§ What this task involves
Copy out the whole listing exactly as written, leaving the pictures behind.

▼

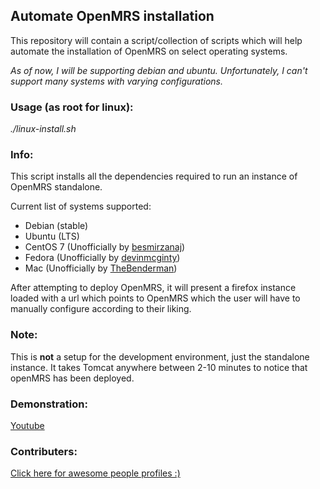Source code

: ## Automate OpenMRS installation
This repository will contain a script/collection of scripts which will help
automate the installation of OpenMRS on select operating systems.

_As of now, I will be supporting debian and ubuntu._
_Unfortunately, I can't support many systems with varying configurations._

### Usage (as root for linux):
_./linux-install.sh_

### Info:
This script installs all the dependencies required to run an instance of
OpenMRS standalone.

Current list of systems supported:
* Debian (stable)
* Ubuntu (LTS)
* CentOS 7 (Unofficially by [besmirzanaj](https://github.com/besmirzanaj))
* Fedora (Unofficially by [devinmcginty](https://github.com/devinmcginty))
* Mac (Unofficially by [TheBenderman](https://github.com/TheBenderman))

After attempting to deploy OpenMRS, it will present a firefox
instance loaded with a url which points to OpenMRS which the user will
have to manually configure according to their liking.

### Note:
This is **not** a setup for the development environment, just the standalone
instance.
It takes Tomcat anywhere between 2-10 minutes to notice that openMRS
has been deployed.

### Demonstration:
[Youtube](https://www.youtube.com/watch?v=o-78lKiN0eE)

### Contributers:
[Click here for awesome people profiles :)](https://github.com/TwistTheNeil/openmrs-automated-install/graphs/contributors)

▲

§ Solution to this exercise
Source code

: ## Automate OpenMRS installation
This repository will contain a script/collection of scripts which will help
automate the installation of OpenMRS on select operating systems.

_As of now, I will be supporting debian and ubuntu._
_Unfortunately, I can't support many systems with varying configurations._

### Usage (as root for linux):
_./linux-install.sh_

### Info:
This script installs all the dependencies required to run an instance of
OpenMRS standalone.

Current list of systems supported:
* Debian (stable)
* Ubuntu (LTS)
* CentOS 7 (Unofficially by [besmirzanaj](https://github.com/besmirzanaj))
* Fedora (Unofficially by [devinmcginty](https://github.com/devinmcginty))
* Mac (Unofficially by [TheBenderman](https://github.com/TheBenderman))

After attempting to deploy OpenMRS, it will present a firefox
instance loaded with a url which points to OpenMRS which the user will
have to manually configure according to their liking.

### Note:
This is **not** a setup for the development environment, just the standalone
instance.
It takes Tomcat anywhere between 2-10 minutes to notice that openMRS
has been deployed.

### Demonstration:
[Youtube](https://www.youtube.com/watch?v=o-78lKiN0eE)

### Contributers:
[Click here for awesome people profiles :)](https://github.com/TwistTheNeil/openmrs-automated-install/graphs/contributors)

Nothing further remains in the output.